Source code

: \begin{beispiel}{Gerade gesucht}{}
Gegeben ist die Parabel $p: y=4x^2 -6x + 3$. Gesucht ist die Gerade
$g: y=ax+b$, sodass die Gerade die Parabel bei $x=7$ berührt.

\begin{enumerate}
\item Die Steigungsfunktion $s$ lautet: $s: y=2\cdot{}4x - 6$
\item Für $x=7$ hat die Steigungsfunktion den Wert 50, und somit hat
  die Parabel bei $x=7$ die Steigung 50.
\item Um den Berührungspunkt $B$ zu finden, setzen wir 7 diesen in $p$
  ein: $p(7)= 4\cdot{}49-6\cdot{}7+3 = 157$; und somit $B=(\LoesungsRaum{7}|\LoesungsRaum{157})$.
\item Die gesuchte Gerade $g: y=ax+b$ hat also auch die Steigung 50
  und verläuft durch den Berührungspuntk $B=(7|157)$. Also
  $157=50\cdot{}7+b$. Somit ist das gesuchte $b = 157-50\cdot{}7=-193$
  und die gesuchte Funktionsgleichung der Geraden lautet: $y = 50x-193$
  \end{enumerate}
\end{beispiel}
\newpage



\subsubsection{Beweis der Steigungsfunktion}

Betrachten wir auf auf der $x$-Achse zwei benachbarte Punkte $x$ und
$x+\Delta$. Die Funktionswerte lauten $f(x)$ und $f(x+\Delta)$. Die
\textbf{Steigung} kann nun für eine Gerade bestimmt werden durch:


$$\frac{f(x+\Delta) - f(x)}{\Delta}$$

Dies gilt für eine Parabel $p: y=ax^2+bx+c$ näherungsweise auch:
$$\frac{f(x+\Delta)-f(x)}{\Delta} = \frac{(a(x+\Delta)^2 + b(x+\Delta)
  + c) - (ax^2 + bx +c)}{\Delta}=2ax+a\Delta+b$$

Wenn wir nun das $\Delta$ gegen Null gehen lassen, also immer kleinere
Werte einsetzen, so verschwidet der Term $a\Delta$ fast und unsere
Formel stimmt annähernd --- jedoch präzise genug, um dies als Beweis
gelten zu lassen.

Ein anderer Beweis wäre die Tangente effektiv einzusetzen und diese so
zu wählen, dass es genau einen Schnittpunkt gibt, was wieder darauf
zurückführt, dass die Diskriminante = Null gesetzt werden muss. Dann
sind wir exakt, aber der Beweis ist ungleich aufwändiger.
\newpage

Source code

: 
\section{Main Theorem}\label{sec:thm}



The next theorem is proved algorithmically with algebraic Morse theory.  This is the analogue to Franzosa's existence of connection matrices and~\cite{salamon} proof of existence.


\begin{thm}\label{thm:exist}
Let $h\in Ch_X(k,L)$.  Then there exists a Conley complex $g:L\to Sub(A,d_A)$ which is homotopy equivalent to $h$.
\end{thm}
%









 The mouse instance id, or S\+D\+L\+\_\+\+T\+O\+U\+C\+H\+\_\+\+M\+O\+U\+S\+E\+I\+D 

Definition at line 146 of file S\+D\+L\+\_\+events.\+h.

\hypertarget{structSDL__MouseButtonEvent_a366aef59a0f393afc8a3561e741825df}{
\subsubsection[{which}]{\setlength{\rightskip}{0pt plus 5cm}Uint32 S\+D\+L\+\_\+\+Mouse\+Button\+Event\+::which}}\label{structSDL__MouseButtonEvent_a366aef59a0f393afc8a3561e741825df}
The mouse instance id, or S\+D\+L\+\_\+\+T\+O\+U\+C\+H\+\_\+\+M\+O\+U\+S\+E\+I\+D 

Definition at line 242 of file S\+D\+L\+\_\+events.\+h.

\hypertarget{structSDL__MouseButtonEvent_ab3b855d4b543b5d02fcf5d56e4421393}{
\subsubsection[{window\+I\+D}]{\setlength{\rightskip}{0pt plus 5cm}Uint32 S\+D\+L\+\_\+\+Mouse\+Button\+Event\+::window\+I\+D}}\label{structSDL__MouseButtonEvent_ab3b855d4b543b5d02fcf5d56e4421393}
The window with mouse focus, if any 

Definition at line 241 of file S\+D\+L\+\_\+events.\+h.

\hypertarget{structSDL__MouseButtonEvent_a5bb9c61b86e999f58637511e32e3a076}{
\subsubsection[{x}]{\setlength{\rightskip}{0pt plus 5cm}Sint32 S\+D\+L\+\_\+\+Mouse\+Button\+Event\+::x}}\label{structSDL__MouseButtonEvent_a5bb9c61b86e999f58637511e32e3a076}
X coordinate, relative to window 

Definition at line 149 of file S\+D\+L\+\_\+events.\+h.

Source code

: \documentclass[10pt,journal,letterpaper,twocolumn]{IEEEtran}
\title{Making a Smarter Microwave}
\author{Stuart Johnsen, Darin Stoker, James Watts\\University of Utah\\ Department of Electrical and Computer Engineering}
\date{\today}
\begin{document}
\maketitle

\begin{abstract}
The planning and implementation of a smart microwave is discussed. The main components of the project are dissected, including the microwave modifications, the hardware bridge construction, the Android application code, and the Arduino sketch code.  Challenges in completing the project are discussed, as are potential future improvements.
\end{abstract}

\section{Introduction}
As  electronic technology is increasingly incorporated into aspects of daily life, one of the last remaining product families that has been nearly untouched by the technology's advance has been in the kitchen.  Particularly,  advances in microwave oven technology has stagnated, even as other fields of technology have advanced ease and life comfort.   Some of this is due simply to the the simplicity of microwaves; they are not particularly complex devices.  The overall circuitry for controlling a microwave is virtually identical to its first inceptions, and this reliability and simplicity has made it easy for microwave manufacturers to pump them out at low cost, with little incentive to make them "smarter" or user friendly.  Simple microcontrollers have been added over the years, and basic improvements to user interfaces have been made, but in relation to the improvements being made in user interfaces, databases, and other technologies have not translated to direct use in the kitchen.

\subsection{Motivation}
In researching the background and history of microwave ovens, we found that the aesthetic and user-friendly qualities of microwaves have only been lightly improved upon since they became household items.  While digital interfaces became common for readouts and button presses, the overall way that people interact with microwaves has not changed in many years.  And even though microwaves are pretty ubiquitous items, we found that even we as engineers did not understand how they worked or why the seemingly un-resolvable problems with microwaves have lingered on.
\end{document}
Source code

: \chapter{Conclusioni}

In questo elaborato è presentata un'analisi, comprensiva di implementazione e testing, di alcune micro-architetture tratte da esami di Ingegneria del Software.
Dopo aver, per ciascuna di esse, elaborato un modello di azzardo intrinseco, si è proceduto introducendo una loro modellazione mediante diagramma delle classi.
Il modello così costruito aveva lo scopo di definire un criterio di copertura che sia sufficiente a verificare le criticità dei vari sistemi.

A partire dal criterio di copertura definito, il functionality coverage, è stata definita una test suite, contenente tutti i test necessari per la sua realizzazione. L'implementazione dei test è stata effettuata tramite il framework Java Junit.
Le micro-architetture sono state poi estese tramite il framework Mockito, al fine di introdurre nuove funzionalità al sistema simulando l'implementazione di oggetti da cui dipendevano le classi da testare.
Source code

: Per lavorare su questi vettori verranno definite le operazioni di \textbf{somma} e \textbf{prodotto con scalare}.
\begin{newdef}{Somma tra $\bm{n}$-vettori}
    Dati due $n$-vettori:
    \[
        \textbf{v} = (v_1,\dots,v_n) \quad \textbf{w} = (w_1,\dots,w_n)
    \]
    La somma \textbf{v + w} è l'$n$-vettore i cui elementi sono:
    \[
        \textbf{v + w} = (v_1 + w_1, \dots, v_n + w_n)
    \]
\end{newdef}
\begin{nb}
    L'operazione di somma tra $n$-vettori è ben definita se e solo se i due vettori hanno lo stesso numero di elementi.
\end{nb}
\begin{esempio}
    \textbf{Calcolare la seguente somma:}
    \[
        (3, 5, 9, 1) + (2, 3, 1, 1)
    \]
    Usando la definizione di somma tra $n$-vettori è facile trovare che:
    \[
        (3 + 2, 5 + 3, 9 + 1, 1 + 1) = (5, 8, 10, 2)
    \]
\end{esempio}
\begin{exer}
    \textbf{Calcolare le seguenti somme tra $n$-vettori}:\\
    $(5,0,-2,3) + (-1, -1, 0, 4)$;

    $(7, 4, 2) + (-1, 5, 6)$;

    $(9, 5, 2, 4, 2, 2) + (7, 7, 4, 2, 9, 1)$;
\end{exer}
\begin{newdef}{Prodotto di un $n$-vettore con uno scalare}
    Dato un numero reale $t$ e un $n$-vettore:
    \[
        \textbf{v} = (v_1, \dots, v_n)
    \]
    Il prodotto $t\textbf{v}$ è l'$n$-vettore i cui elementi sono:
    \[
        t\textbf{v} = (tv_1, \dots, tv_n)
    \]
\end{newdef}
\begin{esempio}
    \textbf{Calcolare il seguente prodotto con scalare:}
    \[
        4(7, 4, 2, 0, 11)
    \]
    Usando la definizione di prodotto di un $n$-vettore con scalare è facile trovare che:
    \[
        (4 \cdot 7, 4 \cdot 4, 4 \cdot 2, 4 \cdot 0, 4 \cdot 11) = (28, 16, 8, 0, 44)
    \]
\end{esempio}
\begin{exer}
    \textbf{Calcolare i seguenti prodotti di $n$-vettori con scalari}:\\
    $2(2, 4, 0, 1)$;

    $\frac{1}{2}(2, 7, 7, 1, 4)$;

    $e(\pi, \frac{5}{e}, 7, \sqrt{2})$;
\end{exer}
-*-
THE TASK: Write only the number of lines above in which the word "begin" is found.

EXERCISE OUTPUT: 12